Transition metals at the host–pathogen interface: howNeisseriaexploit human metalloproteins for acquiring iron and zinc

Transition metals are essential nutrients for all organisms and important players in the host-microbe interaction. During bacterial infection, a tug-of-war between the host and microbe for nutrient metals occurs: the host innate immune system responds to the pathogen by reducing metal availability and the pathogen tries to outmaneuver this response. The outcome of this competition, which involves metal-sequestering host-defense proteins and microbial metal acquisition machinery, is an important determinant for whether infection occurs. One strategy bacterial pathogens employ to overcome metal restriction involves hijacking abundant host metalloproteins.

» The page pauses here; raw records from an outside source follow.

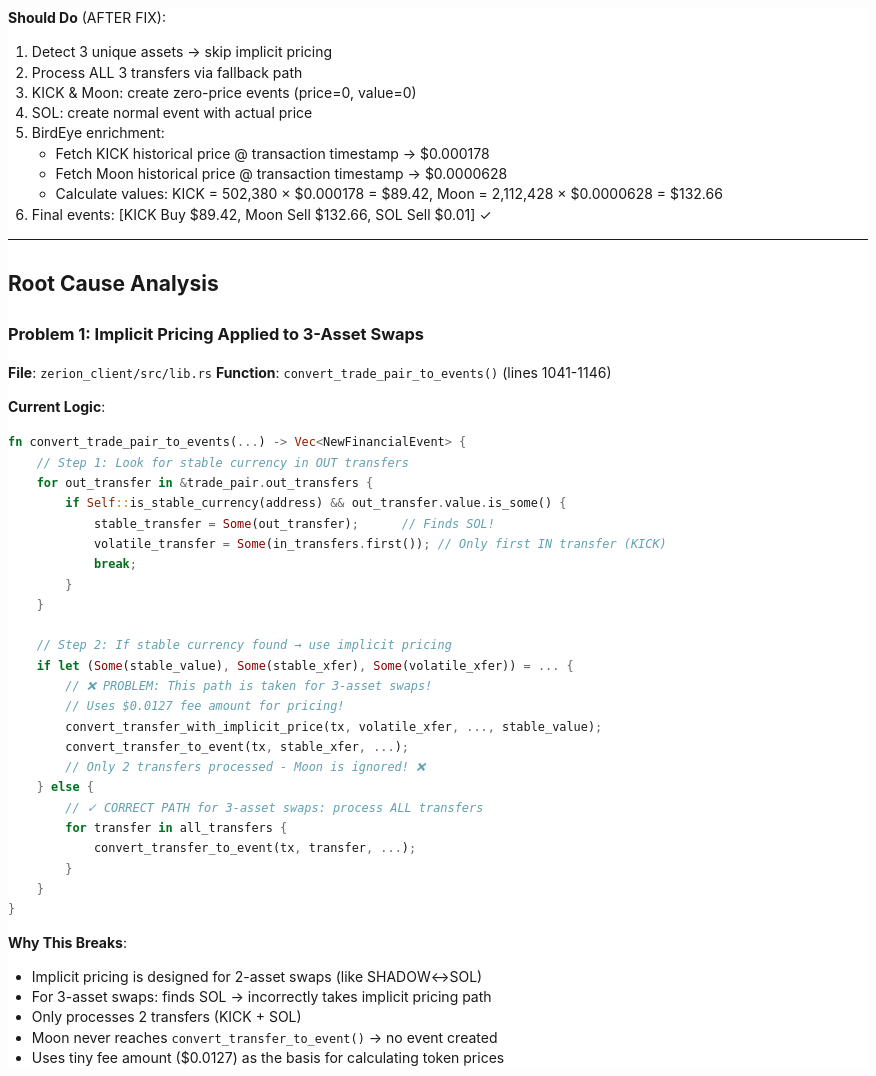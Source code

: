 **Should Do** (AFTER FIX):
1. Detect 3 unique assets → skip implicit pricing
2. Process ALL 3 transfers via fallback path
3. KICK & Moon: create zero-price events (price=0, value=0)
4. SOL: create normal event with actual price
5. BirdEye enrichment:
   - Fetch KICK historical price @ transaction timestamp → $0.000178
   - Fetch Moon historical price @ transaction timestamp → $0.0000628
   - Calculate values: KICK = 502,380 × $0.000178 = $89.42, Moon = 2,112,428 × $0.0000628 = $132.66
6. Final events: [KICK Buy $89.42, Moon Sell $132.66, SOL Sell $0.01] ✓

---

## Root Cause Analysis

### Problem 1: Implicit Pricing Applied to 3-Asset Swaps

**File**: `zerion_client/src/lib.rs`
**Function**: `convert_trade_pair_to_events()` (lines 1041-1146)

**Current Logic**:
```rust
fn convert_trade_pair_to_events(...) -> Vec<NewFinancialEvent> {
    // Step 1: Look for stable currency in OUT transfers
    for out_transfer in &trade_pair.out_transfers {
        if Self::is_stable_currency(address) && out_transfer.value.is_some() {
            stable_transfer = Some(out_transfer);      // Finds SOL!
            volatile_transfer = Some(in_transfers.first()); // Only first IN transfer (KICK)
            break;
        }
    }

    // Step 2: If stable currency found → use implicit pricing
    if let (Some(stable_value), Some(stable_xfer), Some(volatile_xfer)) = ... {
        // ❌ PROBLEM: This path is taken for 3-asset swaps!
        // Uses $0.0127 fee amount for pricing!
        convert_transfer_with_implicit_price(tx, volatile_xfer, ..., stable_value);
        convert_transfer_to_event(tx, stable_xfer, ...);
        // Only 2 transfers processed - Moon is ignored! ❌
    } else {
        // ✓ CORRECT PATH for 3-asset swaps: process ALL transfers
        for transfer in all_transfers {
            convert_transfer_to_event(tx, transfer, ...);
        }
    }
}
```

**Why This Breaks**:
- Implicit pricing is designed for 2-asset swaps (like SHADOW↔SOL)
- For 3-asset swaps: finds SOL → incorrectly takes implicit pricing path
- Only processes 2 transfers (KICK + SOL)
- Moon never reaches `convert_transfer_to_event()` → no event created
- Uses tiny fee amount ($0.0127) as the basis for calculating token prices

The obligate human pathogens Neisseria meningitidis and N. gonorrhoeae express TonB-dependent transport systems that capture human metalloproteins, extract the bound metal ions, and deliver these nutrients into the bacterial cell. This review highlights structural and mechanistic investigations that provide insights into how Neisseria acquire iron from the Fe(III)-transport protein transferrin (TF), the Fe(III)-chelating host-defense protein lactoferrin (LF), and the oxygen-transport protein hemoglobin (Hb), and obtain zinc from the metal-sequestering antimicrobial protein calprotectin (CP).